# [Data records]
»»
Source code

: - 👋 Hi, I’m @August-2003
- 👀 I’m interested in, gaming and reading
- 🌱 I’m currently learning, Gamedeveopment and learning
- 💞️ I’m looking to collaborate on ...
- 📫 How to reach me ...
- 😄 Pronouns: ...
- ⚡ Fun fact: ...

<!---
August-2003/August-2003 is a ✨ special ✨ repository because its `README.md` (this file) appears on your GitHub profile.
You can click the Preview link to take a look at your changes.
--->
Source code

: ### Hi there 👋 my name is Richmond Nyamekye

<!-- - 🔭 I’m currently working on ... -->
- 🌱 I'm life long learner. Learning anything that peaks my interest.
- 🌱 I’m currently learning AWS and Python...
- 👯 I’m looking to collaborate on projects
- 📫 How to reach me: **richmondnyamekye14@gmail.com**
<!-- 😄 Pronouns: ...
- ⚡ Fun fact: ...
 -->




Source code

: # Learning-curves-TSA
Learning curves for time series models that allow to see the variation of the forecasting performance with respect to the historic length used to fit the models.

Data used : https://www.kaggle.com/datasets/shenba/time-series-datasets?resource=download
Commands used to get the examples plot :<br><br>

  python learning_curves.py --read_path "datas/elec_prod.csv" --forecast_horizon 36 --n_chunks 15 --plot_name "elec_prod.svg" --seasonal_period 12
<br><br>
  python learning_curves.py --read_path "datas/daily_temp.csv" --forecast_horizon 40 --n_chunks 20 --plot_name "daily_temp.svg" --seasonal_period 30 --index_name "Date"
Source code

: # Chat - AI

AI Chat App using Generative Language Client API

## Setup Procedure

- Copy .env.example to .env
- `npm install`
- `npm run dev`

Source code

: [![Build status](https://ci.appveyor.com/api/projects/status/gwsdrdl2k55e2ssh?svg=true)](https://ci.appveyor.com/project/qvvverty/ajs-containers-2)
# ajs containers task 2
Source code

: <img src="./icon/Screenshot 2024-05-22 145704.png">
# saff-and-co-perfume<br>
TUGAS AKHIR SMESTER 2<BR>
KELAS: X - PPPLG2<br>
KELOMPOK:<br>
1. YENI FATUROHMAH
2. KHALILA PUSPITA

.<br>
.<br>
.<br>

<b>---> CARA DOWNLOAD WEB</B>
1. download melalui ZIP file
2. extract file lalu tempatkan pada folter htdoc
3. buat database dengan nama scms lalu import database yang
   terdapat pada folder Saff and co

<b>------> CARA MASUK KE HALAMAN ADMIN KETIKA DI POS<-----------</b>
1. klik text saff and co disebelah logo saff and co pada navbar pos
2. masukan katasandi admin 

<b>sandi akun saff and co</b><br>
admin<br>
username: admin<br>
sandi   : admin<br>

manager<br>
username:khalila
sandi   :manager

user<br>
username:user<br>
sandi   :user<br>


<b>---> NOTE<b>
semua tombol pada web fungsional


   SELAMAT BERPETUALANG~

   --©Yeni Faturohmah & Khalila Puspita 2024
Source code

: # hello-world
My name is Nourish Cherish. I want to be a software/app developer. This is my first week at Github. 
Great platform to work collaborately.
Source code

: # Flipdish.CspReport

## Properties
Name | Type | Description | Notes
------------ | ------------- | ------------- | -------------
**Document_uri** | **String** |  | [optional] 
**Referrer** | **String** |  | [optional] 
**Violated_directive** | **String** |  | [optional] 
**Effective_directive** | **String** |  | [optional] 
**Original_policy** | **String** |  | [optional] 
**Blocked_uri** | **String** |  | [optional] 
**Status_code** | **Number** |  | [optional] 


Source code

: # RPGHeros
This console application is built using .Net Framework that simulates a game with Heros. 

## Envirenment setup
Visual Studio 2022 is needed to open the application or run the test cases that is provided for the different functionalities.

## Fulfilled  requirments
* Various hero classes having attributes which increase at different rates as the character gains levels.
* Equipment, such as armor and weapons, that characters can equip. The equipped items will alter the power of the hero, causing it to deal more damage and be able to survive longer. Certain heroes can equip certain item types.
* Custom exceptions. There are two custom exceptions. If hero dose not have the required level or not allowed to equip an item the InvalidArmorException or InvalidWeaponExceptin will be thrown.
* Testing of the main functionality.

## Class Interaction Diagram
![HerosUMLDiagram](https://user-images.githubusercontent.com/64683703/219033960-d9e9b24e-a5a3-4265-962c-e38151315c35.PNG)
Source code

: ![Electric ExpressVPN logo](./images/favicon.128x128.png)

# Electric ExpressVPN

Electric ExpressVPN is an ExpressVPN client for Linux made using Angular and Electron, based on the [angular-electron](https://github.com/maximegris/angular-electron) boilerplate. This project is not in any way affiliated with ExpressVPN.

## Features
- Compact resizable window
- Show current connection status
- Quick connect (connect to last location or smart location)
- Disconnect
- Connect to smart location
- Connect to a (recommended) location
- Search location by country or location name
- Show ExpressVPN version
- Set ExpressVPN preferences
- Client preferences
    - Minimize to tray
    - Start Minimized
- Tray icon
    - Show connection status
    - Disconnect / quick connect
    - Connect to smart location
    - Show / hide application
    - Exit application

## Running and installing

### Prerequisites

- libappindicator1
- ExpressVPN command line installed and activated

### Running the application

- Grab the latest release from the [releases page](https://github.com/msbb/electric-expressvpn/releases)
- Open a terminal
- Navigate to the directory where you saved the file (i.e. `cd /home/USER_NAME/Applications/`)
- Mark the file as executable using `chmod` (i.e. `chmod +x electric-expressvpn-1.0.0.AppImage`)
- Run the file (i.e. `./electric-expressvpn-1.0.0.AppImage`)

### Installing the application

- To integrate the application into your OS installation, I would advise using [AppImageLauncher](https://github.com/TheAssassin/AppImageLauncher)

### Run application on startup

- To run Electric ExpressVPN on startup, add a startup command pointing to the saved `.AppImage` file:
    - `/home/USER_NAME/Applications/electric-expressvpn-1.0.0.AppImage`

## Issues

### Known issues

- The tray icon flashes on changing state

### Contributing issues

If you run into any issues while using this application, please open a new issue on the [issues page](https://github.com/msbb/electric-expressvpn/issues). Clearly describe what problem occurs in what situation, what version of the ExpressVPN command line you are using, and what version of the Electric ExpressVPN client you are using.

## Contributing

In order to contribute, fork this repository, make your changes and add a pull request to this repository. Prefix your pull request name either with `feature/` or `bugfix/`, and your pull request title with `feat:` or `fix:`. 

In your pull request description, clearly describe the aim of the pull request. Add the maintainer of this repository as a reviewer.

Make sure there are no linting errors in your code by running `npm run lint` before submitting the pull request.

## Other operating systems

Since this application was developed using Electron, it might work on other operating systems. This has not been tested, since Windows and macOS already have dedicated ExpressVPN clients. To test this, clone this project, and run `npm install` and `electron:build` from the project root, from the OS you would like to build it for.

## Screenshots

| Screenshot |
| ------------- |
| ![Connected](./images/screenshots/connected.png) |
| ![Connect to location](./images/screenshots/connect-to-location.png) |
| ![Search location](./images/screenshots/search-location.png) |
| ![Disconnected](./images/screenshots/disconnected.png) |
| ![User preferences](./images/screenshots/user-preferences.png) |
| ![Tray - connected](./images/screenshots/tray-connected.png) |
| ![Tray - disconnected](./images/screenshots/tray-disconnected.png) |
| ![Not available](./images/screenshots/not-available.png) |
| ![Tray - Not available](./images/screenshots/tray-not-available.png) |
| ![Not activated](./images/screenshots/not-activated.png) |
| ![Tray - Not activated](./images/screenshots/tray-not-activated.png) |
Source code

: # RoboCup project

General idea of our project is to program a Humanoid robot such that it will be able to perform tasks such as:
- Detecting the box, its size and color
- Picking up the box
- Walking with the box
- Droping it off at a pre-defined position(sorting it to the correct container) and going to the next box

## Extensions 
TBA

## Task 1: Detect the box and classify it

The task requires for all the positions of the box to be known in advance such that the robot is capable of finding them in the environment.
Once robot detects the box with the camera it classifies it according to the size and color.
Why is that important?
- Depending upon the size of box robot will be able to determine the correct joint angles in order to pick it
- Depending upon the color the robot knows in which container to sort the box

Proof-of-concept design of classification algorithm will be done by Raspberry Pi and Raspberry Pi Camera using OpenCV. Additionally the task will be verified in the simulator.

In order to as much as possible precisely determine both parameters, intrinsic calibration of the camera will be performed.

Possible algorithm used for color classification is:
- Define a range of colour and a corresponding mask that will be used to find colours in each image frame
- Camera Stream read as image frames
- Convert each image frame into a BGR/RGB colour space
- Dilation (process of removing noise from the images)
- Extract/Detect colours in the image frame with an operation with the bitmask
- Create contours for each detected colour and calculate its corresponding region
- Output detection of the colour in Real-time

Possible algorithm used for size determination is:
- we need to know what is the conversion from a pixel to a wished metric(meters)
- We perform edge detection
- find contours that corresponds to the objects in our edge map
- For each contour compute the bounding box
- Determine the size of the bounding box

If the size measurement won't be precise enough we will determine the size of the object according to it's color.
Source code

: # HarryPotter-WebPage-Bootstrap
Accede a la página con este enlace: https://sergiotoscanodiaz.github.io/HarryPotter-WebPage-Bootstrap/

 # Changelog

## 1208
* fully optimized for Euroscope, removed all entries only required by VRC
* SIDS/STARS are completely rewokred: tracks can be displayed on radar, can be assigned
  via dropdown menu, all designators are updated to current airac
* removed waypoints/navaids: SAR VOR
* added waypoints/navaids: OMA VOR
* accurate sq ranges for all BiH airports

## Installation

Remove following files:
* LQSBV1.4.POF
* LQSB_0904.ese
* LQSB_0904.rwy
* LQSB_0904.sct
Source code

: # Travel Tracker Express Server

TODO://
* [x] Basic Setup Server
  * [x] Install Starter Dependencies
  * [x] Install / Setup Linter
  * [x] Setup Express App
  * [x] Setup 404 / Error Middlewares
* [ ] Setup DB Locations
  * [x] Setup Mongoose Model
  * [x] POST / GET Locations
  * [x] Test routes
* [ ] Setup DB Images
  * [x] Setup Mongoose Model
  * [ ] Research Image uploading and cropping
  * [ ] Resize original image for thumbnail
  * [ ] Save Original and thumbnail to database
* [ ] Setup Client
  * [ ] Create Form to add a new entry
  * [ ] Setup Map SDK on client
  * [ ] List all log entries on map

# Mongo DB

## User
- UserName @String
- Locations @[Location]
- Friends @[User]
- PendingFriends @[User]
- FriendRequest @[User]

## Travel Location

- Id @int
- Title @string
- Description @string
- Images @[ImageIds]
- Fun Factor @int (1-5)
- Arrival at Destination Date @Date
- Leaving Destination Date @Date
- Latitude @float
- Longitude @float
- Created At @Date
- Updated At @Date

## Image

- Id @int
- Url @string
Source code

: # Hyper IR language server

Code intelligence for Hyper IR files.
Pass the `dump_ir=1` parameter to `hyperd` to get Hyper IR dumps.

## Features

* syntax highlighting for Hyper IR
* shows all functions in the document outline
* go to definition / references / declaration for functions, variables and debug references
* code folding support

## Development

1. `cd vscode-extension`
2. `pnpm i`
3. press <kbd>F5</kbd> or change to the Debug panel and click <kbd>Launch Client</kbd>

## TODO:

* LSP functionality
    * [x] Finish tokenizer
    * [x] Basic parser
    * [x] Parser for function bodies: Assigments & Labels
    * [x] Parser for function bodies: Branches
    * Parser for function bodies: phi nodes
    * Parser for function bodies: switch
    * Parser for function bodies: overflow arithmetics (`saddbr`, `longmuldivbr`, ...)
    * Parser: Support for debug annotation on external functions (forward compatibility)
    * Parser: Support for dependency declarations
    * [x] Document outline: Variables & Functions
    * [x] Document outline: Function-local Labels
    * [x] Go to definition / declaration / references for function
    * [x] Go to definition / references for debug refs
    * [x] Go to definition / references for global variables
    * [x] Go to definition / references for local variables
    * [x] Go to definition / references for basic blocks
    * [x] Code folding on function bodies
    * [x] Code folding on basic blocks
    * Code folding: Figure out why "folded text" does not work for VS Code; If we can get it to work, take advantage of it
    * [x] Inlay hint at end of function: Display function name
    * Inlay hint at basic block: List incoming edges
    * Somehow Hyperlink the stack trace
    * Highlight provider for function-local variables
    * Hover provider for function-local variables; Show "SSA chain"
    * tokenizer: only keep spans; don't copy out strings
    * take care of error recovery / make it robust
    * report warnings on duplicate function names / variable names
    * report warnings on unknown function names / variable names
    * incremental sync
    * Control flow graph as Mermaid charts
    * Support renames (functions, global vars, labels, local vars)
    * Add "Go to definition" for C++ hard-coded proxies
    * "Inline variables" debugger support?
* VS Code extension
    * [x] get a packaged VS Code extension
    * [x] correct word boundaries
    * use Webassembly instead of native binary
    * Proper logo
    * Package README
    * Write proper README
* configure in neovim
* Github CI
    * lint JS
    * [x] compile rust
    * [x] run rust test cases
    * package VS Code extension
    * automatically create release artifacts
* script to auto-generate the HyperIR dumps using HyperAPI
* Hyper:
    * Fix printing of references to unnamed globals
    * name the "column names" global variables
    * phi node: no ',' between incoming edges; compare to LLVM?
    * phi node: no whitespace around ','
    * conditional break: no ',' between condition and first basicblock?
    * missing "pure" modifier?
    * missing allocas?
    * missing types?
««
What is needed is the number of lines in the records that contain the string "color", stated with nothing else.

# [Exercise response]
5